■ **TASK**
When you write out the listing below, keep each word exactly as it stands and drop the pictures.
============
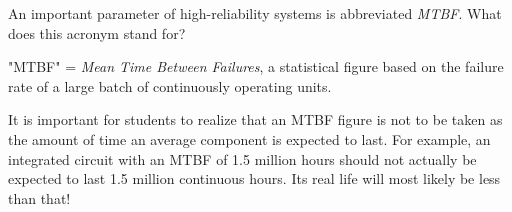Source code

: 

An important parameter of high-reliability systems is abbreviated {\it MTBF}.  What does this acronym stand for?







"MTBF" = {\it Mean Time Between Failures}, a statistical figure based on the failure rate of a large batch of continuously operating units.







It is important for students to realize that an MTBF figure is not to be taken as the amount of time an average component is expected to last.  For example, an integrated circuit with an MTBF of 1.5 million hours should not actually be expected to last 1.5 million continuous hours.  Its real life will most likely be less than that!




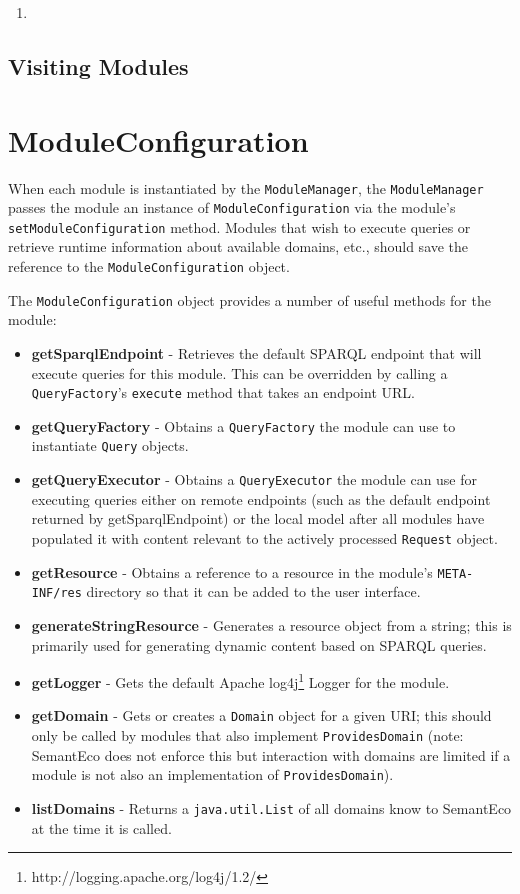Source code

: \documentclass[letterpaper]{report}
\begin{document}
\begin{enumerate}
\item 
\end{enumerate}

\subsection{Visiting Modules}

\section{ModuleConfiguration}
When each module is instantiated by the \texttt{ModuleManager}, the \texttt{ModuleManager} passes the module an instance of \texttt{ModuleConfiguration} via the module's \texttt{setModuleConfiguration} method. Modules that wish to execute queries or retrieve runtime information about available domains, etc., should save the reference to the \texttt{ModuleConfiguration} object.

The \texttt{ModuleConfiguration} object provides a number of useful methods for the module:

\begin{itemize}
\item\textbf{getSparqlEndpoint} - Retrieves the default SPARQL endpoint that will execute queries for this module. This can be overridden by calling a \texttt{QueryFactory}'s \texttt{execute} method that takes an endpoint URL.
\item\textbf{getQueryFactory} - Obtains a \texttt{QueryFactory} the module can use to instantiate \texttt{Query} objects.
\item\textbf{getQueryExecutor} - Obtains a \texttt{QueryExecutor} the module can use for executing queries either on remote endpoints (such as the default endpoint returned by getSparqlEndpoint) or the local model after all modules have populated it with content relevant to the actively processed \texttt{Request} object.
\item\textbf{getResource} - Obtains a reference to a resource in the module's \texttt{META-INF/res} directory so that it can be added to the user interface.
\item\textbf{generateStringResource} - Generates a resource object from a string; this is primarily used for generating dynamic content based on SPARQL queries.
\item\textbf{getLogger} - Gets the default Apache log4j\footnote{http://logging.apache.org/log4j/1.2/} Logger for the module.
\item\textbf{getDomain} - Gets or creates a \texttt{Domain} object for a given URI; this should only be called by modules that also implement \texttt{ProvidesDomain} (note: SemantEco does not enforce this but interaction with domains are limited if a module is not also an implementation of \texttt{ProvidesDomain}).
\item\textbf{listDomains} - Returns a \texttt{java.util.List} of all domains know to SemantEco at the time it is called.
\end{itemize}
\end{document}
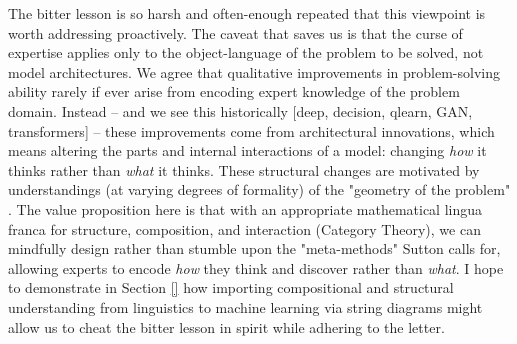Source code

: 
The bitter lesson is so harsh and often-enough repeated that this viewpoint is worth addressing proactively. The caveat that saves us is that the curse of expertise applies only to the object-language of the problem to be solved, not model architectures. We agree that qualitative improvements in problem-solving ability rarely if ever arise from encoding expert knowledge of the problem domain. Instead -- and we see this historically \citep{}[deep, decision, qlearn, GAN, transformers] -- these improvements come from architectural innovations, which means altering the parts and internal interactions of a model: changing \emph{how} it thinks rather than \emph{what} it thinks. These structural changes are motivated by understandings (at varying degrees of formality) of the "geometry of the problem" \citep{}. The value proposition here is that with an appropriate mathematical lingua franca for structure, composition, and interaction (Category Theory), we can mindfully design rather than stumble upon the "meta-methods" Sutton calls for, allowing experts to encode \emph{how} they think and discover rather than \emph{what}. I hope to demonstrate in Section \ref{} how importing compositional and structural understanding from linguistics to machine learning via string diagrams might allow us to cheat the bitter lesson in spirit while adhering to the letter.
============
■ **ANSWER TO THE PROBLEM**
Source code

: 

An important parameter of high-reliability systems is abbreviated {\it MTBF}.  What does this acronym stand for?







"MTBF" = {\it Mean Time Between Failures}, a statistical figure based on the failure rate of a large batch of continuously operating units.







It is important for students to realize that an MTBF figure is not to be taken as the amount of time an average component is expected to last.  For example, an integrated circuit with an MTBF of 1.5 million hours should not actually be expected to last 1.5 million continuous hours.  Its real life will most likely be less than that!




Source code

: \documentclass[letterpaper]{report}
\begin{document}
\begin{enumerate}
\item 
\end{enumerate}

\subsection{Visiting Modules}

\section{ModuleConfiguration}
When each module is instantiated by the \texttt{ModuleManager}, the \texttt{ModuleManager} passes the module an instance of \texttt{ModuleConfiguration} via the module's \texttt{setModuleConfiguration} method. Modules that wish to execute queries or retrieve runtime information about available domains, etc., should save the reference to the \texttt{ModuleConfiguration} object.

The \texttt{ModuleConfiguration} object provides a number of useful methods for the module:

\begin{itemize}
\item\textbf{getSparqlEndpoint} - Retrieves the default SPARQL endpoint that will execute queries for this module. This can be overridden by calling a \texttt{QueryFactory}'s \texttt{execute} method that takes an endpoint URL.
\item\textbf{getQueryFactory} - Obtains a \texttt{QueryFactory} the module can use to instantiate \texttt{Query} objects.
\item\textbf{getQueryExecutor} - Obtains a \texttt{QueryExecutor} the module can use for executing queries either on remote endpoints (such as the default endpoint returned by getSparqlEndpoint) or the local model after all modules have populated it with content relevant to the actively processed \texttt{Request} object.
\item\textbf{getResource} - Obtains a reference to a resource in the module's \texttt{META-INF/res} directory so that it can be added to the user interface.
\item\textbf{generateStringResource} - Generates a resource object from a string; this is primarily used for generating dynamic content based on SPARQL queries.
\item\textbf{getLogger} - Gets the default Apache log4j\footnote{http://logging.apache.org/log4j/1.2/} Logger for the module.
\item\textbf{getDomain} - Gets or creates a \texttt{Domain} object for a given URI; this should only be called by modules that also implement \texttt{ProvidesDomain} (note: SemantEco does not enforce this but interaction with domains are limited if a module is not also an implementation of \texttt{ProvidesDomain}).
\item\textbf{listDomains} - Returns a \texttt{java.util.List} of all domains know to SemantEco at the time it is called.
\end{itemize}
\end{document}
Source code

: 
The bitter lesson is so harsh and often-enough repeated that this viewpoint is worth addressing proactively. The caveat that saves us is that the curse of expertise applies only to the object-language of the problem to be solved, not model architectures. We agree that qualitative improvements in problem-solving ability rarely if ever arise from encoding expert knowledge of the problem domain. Instead -- and we see this historically \citep{}[deep, decision, qlearn, GAN, transformers] -- these improvements come from architectural innovations, which means altering the parts and internal interactions of a model: changing \emph{how} it thinks rather than \emph{what} it thinks. These structural changes are motivated by understandings (at varying degrees of formality) of the "geometry of the problem" \citep{}. The value proposition here is that with an appropriate mathematical lingua franca for structure, composition, and interaction (Category Theory), we can mindfully design rather than stumble upon the "meta-methods" Sutton calls for, allowing experts to encode \emph{how} they think and discover rather than \emph{what}. I hope to demonstrate in Section \ref{} how importing compositional and structural understanding from linguistics to machine learning via string diagrams might allow us to cheat the bitter lesson in spirit while adhering to the letter.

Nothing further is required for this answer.